Red is one of my favorite colors, from casual to dressy. My first clothing purchase after landing a job following high school graduation was a red dress. Oh, how I loved that dress. It fit my petite frame like it was custom made—not straight off the clearance rack at a local dress shop. My choice of that bright color made me notice my mother’s subdued browns, grays, dark greens, and muted florals even more. Armed with money budgeted from both of our paychecks, my twin and I coaxed Mama into a shopping trip for new clothes, something she hadn’t done since our father had died four years earlier, and she had to sacrifice to get us through high school.
The three of us rode the Greyhound bus to Merced, a town twenty miles away, to browse shops with dresses appropriate for a widow. As usual, Mama gravitated to the dull colors. And, as usual, she checked the price first.
“Mama, don’t worry about the price. If you like it, try it on. We’re paying,” we reminded her when she shook her head at the cost and hung the dresses back on the rack. A sales clerk took the two selections draped over Mama’s arm. Determined to brighten her wardrobe, my twin chose a collared, high-necked, three-quarter sleeve dress that fell to the calf halfway below the knees when she held it to Mama’s shoulders. It was the style Mama wore, but she shook her head.
“You won’t know if you like it, until you try it on,” I said. The sales clerk nodded her agreement and ushered Mama to a dressing room. She stepped out for us to see the first dress. It didn’t look any better than one she had purchased for a quarter at a rummage sale. She returned to the cube and came out wearing the second dress. It fit a little better but made her dark skin look sallow.
“Try the other one,” we said, almost in harmony like singing a duet for church on Sundays. Again, the clerk nodded.
Mother hesitated as she stepped out of the changing room, her face as crimson as the dress. Her dark brown eyes scanned the aisles to see who might be watching. We showered her with compliments. “It’s a perfect fit. It makes your silver hair shine. Take that one.”
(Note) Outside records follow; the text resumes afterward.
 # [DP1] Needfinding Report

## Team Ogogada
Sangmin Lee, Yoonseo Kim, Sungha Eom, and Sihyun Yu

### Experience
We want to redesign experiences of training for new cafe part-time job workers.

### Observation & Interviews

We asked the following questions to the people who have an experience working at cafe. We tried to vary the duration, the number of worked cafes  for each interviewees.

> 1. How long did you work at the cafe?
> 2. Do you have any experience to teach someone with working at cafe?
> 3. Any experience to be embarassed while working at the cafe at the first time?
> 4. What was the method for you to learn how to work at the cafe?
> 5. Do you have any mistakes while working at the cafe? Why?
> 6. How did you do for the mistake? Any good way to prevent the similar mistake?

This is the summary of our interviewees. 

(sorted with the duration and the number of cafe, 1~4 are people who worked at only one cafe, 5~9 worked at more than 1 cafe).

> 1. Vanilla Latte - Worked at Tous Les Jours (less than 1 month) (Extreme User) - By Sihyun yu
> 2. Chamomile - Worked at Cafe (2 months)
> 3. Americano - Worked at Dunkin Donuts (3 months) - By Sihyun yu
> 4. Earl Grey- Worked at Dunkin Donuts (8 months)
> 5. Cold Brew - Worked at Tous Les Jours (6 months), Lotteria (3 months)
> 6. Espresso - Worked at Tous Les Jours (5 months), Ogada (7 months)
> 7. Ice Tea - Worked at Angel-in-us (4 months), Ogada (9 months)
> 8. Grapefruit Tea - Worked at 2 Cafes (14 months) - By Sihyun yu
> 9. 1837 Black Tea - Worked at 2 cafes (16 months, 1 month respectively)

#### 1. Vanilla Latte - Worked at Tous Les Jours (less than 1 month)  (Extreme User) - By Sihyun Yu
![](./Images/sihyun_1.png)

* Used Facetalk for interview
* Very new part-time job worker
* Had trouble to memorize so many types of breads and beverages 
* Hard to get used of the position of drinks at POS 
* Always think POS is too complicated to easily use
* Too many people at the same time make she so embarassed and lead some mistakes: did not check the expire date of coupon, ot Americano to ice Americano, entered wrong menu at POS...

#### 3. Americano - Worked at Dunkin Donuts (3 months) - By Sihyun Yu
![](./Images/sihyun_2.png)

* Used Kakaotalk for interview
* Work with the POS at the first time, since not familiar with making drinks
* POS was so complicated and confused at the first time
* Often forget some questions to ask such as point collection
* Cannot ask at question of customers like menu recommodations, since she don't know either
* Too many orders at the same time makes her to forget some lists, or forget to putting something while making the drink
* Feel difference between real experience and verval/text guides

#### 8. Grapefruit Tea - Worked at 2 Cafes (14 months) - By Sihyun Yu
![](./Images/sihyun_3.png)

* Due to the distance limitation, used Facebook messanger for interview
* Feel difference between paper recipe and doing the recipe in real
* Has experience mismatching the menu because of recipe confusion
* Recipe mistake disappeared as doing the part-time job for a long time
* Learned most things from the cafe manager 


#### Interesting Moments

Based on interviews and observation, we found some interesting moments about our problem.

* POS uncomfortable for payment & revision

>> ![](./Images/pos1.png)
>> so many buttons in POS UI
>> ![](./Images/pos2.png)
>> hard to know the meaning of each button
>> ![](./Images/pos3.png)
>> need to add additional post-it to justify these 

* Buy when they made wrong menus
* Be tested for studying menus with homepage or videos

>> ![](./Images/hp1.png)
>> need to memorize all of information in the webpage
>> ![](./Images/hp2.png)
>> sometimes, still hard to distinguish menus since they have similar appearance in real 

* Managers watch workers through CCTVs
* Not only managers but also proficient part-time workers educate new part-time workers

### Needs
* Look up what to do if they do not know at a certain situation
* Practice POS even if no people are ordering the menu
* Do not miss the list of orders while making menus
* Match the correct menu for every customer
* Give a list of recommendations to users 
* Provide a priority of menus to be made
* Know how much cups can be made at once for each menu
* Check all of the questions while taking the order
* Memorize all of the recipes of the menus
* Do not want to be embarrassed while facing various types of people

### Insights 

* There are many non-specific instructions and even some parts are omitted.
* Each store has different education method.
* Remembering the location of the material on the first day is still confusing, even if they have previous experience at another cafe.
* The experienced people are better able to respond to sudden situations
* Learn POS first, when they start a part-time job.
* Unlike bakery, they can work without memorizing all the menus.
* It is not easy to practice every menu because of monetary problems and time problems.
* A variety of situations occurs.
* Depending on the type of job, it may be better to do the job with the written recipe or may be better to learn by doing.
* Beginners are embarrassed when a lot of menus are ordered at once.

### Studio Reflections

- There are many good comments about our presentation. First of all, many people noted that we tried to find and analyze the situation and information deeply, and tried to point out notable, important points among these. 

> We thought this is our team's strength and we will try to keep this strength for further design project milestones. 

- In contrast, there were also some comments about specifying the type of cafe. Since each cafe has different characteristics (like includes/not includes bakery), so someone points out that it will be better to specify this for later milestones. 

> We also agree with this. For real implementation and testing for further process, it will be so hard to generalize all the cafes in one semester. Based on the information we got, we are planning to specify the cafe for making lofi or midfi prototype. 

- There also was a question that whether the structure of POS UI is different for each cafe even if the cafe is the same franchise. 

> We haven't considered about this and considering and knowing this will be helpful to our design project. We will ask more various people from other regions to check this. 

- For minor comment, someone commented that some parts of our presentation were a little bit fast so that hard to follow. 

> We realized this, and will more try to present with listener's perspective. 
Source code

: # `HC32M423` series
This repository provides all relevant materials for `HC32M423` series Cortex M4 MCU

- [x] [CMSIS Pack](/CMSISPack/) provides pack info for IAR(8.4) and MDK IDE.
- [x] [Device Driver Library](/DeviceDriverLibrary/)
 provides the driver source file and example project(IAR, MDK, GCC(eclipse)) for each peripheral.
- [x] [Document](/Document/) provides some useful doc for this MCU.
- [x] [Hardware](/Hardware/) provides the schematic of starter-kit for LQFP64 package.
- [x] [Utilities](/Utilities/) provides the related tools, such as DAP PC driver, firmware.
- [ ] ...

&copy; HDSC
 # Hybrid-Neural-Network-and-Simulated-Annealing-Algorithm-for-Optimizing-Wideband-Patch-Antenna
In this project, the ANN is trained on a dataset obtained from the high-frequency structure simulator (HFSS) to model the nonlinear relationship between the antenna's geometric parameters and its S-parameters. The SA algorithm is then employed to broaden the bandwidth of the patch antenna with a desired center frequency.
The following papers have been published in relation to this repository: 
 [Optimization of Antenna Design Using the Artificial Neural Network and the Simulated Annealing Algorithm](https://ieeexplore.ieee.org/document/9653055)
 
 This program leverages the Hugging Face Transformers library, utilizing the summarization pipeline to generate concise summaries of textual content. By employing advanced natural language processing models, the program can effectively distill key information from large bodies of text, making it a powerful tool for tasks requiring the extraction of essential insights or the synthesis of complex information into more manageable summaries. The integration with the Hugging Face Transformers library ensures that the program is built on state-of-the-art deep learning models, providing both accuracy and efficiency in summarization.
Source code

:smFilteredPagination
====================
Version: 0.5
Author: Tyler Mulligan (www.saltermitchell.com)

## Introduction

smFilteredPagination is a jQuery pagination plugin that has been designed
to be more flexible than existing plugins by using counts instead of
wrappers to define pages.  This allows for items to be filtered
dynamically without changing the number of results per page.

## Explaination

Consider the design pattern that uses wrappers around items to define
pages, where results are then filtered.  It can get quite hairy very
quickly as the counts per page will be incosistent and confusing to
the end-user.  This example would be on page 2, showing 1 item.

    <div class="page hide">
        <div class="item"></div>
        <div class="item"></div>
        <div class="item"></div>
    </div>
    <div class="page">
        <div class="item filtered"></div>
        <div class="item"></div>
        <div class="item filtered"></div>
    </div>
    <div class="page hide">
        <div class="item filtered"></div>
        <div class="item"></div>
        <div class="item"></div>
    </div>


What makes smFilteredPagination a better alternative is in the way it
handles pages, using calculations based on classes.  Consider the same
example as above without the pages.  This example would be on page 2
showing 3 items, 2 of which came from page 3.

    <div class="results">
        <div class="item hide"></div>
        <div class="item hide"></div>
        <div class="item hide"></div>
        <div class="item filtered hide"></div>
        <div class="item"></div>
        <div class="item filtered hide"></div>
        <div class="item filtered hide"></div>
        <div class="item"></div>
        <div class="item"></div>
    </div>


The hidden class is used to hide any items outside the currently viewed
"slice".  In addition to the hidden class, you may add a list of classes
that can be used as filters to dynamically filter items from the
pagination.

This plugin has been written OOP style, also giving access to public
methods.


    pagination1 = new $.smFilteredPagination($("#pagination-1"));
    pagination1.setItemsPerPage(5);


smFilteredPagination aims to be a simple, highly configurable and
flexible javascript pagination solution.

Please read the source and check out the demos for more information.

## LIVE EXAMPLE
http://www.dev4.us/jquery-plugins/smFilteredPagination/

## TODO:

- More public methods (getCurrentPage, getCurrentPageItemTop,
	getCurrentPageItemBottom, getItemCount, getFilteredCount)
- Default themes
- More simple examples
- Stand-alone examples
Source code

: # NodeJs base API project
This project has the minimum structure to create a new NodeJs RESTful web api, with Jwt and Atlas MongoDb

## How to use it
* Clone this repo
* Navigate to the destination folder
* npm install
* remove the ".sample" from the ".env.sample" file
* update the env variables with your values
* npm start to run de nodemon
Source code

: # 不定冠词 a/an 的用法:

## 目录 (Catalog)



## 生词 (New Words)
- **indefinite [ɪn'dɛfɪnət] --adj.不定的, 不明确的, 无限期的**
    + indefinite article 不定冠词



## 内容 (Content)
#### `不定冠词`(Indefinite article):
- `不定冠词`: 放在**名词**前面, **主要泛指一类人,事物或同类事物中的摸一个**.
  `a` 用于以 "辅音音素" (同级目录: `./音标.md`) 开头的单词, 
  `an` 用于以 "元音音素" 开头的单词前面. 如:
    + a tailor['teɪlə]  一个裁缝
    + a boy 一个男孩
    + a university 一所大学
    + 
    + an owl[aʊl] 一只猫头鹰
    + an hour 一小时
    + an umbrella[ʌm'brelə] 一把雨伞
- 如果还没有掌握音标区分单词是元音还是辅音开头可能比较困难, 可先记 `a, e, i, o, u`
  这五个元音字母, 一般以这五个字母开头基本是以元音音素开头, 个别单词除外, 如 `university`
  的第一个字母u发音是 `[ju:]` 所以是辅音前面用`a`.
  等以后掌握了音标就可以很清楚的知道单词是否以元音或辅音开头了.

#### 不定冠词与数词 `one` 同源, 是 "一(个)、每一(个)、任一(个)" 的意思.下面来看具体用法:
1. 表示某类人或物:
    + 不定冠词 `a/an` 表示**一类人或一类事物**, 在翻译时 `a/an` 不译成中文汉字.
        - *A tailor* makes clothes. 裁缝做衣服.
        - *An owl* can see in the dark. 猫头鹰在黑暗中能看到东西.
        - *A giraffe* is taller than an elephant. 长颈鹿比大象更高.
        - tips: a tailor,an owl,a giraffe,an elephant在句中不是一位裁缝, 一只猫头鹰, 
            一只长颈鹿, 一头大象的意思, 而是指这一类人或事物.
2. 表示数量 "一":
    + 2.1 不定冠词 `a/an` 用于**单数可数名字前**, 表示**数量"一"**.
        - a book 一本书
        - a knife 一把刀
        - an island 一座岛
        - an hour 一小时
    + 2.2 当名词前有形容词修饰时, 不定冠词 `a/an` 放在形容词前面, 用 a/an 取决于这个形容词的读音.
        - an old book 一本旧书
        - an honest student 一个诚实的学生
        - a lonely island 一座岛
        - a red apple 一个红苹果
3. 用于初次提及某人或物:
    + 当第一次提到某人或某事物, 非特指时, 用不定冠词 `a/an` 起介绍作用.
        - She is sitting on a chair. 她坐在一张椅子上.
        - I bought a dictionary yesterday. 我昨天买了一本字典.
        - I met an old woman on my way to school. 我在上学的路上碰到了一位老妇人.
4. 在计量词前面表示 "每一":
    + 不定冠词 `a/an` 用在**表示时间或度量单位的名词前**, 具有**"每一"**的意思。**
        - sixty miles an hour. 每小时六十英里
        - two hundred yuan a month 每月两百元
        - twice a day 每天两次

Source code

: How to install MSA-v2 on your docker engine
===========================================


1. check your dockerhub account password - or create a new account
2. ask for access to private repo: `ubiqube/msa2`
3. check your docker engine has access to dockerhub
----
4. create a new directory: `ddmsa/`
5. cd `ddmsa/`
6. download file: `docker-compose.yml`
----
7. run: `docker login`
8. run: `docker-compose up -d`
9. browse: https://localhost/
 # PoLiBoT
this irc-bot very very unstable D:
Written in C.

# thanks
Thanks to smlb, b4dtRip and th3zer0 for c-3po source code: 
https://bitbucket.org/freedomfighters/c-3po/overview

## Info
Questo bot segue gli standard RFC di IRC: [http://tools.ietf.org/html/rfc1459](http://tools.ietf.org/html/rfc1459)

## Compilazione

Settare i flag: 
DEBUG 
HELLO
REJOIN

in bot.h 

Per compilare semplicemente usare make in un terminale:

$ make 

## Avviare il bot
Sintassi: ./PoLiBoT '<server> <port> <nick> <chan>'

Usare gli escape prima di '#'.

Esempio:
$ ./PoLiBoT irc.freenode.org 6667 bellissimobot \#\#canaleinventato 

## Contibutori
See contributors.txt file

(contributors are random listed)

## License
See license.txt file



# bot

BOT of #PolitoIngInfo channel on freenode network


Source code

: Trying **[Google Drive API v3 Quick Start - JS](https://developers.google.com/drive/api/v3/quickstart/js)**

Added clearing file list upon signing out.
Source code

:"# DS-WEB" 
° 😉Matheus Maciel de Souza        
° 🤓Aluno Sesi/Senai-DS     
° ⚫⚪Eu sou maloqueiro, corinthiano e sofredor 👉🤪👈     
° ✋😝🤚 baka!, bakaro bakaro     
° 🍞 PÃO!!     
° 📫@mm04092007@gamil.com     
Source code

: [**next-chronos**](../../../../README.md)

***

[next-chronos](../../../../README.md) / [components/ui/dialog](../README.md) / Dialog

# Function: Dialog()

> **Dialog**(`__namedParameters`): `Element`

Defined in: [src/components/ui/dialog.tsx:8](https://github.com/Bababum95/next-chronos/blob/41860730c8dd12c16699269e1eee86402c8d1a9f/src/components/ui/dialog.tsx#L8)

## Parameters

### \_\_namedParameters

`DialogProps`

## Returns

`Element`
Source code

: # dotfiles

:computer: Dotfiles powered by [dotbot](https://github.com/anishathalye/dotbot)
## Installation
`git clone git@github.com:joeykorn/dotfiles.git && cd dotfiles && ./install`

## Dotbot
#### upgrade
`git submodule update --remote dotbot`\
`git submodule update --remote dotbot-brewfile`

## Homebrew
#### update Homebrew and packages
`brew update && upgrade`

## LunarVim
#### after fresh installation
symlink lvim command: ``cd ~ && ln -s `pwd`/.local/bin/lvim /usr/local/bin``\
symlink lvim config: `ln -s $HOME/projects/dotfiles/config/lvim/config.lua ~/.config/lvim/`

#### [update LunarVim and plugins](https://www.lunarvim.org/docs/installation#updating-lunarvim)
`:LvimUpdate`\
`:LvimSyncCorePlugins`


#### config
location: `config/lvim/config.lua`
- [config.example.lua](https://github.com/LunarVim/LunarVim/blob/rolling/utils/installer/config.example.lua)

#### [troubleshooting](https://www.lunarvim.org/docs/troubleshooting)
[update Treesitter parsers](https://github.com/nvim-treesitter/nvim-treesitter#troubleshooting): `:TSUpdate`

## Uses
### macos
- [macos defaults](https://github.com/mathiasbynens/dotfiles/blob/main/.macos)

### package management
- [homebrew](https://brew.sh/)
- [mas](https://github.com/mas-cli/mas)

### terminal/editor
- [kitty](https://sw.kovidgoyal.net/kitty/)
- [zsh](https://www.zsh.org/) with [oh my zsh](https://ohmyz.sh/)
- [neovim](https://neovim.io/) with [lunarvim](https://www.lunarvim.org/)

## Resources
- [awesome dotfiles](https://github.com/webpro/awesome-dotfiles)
“But…I can’t wear this in public,” she said, her face blushing deeper, like a ripe Bing cherry. Red is…red is…for harlots.”
Later, Mother sat for a portrait, at ease, wearing that flowered red dress. It’s one of our greatest treasures.
I no longer own a red dress, preferring separates. I often pin an inexpensive enameled red dress to my tops in recognition of heart disease among women, common in our family. Today, Mother’s Day, red reminds me of the day late in Mama’s life when she made a bold fashion statement and changed with the times.